**Task**. From the records that follow, copy every line that contains the word "with".

** Opening Supplied records block **

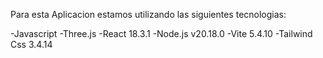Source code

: Para esta Aplicacion estamos utilizando las siguientes tecnologias: 

-Javascript
-Three.js
-React 18.3.1
-Node.js v20.18.0
-Vite 5.4.10
-Tailwind Css 3.4.14

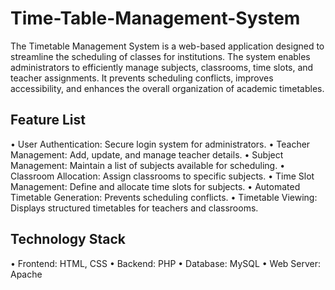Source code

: # Time-Table-Management-System
The Timetable Management System is a web-based application designed to streamline the
scheduling of classes for institutions. The system enables administrators to efficiently manage
subjects, classrooms, time slots, and teacher assignments. It prevents scheduling conflicts,
improves accessibility, and enhances the overall organization of academic timetables.

## Feature List
• User Authentication: Secure login system for administrators.
• Teacher Management: Add, update, and manage teacher details.
• Subject Management: Maintain a list of subjects available for scheduling.
• Classroom Allocation: Assign classrooms to specific subjects.
• Time Slot Management: Define and allocate time slots for subjects.
• Automated Timetable Generation: Prevents scheduling conflicts.
• Timetable Viewing: Displays structured timetables for teachers and classrooms.

## Technology Stack
• Frontend: HTML, CSS
• Backend: PHP
• Database: MySQL
• Web Server: Apache
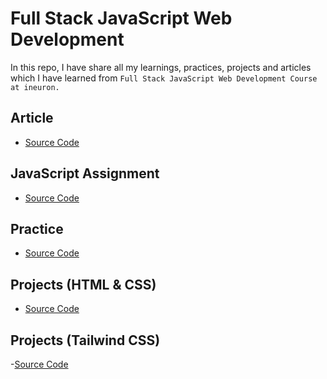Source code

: # Full Stack JavaScript Web Development

In this repo, I have share all my learnings, practices, projects and articles which I have learned from `Full Stack JavaScript Web Development Course at ineuron.` 
## Article
- [Source Code](./Articles/)

## JavaScript Assignment
- [Source Code](./JavaScript%20Assignment/)

## Practice
- [Source Code](./Practice/)

## Projects (HTML & CSS)
- [Source Code](./Projects%20(HTML%20%26%20CSS)/)

## Projects (Tailwind CSS)
-[Source Code](./Projects%20(Tailwind)/)


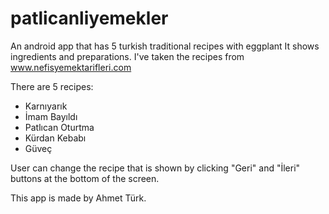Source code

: # patlicanliyemekler
An android app that has 5 turkish traditional recipes with eggplant
It shows ingredients and preparations.
I've taken the recipes from www.nefisyemektarifleri.com

There are 5 recipes:
 - Karnıyarık
 - İmam Bayıldı
 - Patlıcan Oturtma
 - Kürdan Kebabı
 - Güveç

User can change the recipe that is shown by clicking "Geri" and "İleri" buttons at the bottom of the screen.

This app is made by Ahmet Türk.
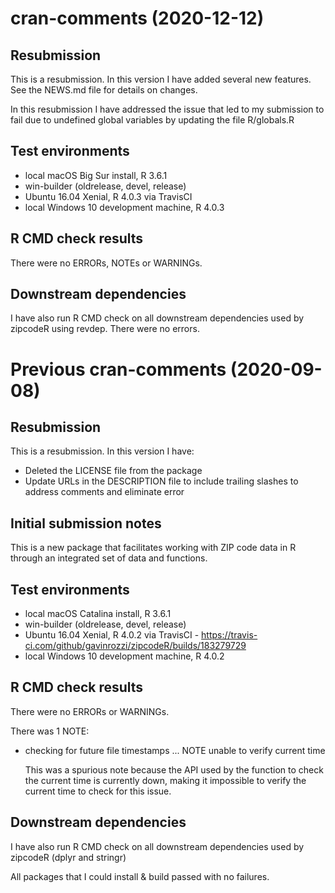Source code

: # cran-comments (2020-12-12)

## Resubmission
This is a resubmission. In this version I have added several new features. See the NEWS.md file for details on changes.

In this resubmission I have addressed the issue that led to my submission to fail due to undefined global variables by updating the file R/globals.R

## Test environments
* local macOS Big Sur install, R 3.6.1
* win-builder (oldrelease, devel, release)
* Ubuntu 16.04 Xenial, R 4.0.3 via TravisCI
* local Windows 10 development machine, R 4.0.3

## R CMD check results
There were no ERRORs, NOTEs or WARNINGs. 

## Downstream dependencies
I have also run R CMD check on all downstream dependencies used by zipcodeR using revdep. There were no errors.

# Previous cran-comments (2020-09-08)

## Resubmission
This is a resubmission. In this version I have:

* Deleted the LICENSE file from the package
* Update URLs in the DESCRIPTION file to include trailing slashes to address comments and eliminate error


## Initial submission notes
This is a new package that facilitates working with ZIP code data in R through an integrated set of data and functions.

## Test environments
* local macOS Catalina install, R 3.6.1
* win-builder (oldrelease, devel, release)
* Ubuntu 16.04 Xenial, R 4.0.2 via TravisCI - https://travis-ci.com/github/gavinrozzi/zipcodeR/builds/183279729
* local Windows 10 development machine, R 4.0.2

## R CMD check results
There were no ERRORs or WARNINGs. 

There was 1 NOTE:

* checking for future file timestamps ... NOTE
  unable to verify current time

  This was a spurious note because the API used by the function to check the current time is currently down, making it impossible to verify the current time to check for this issue.

## Downstream dependencies
I have also run R CMD check on all downstream dependencies used by zipcodeR (dplyr and stringr)

All packages that I could install & build passed with no failures.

** Closing Supplied records block **

**Exercise response**.
An android app that has 5 turkish traditional recipes with eggplant
This is a new package that facilitates working with ZIP code data in R through an integrated set of data and functions.
All packages that I could install & build passed with no failures.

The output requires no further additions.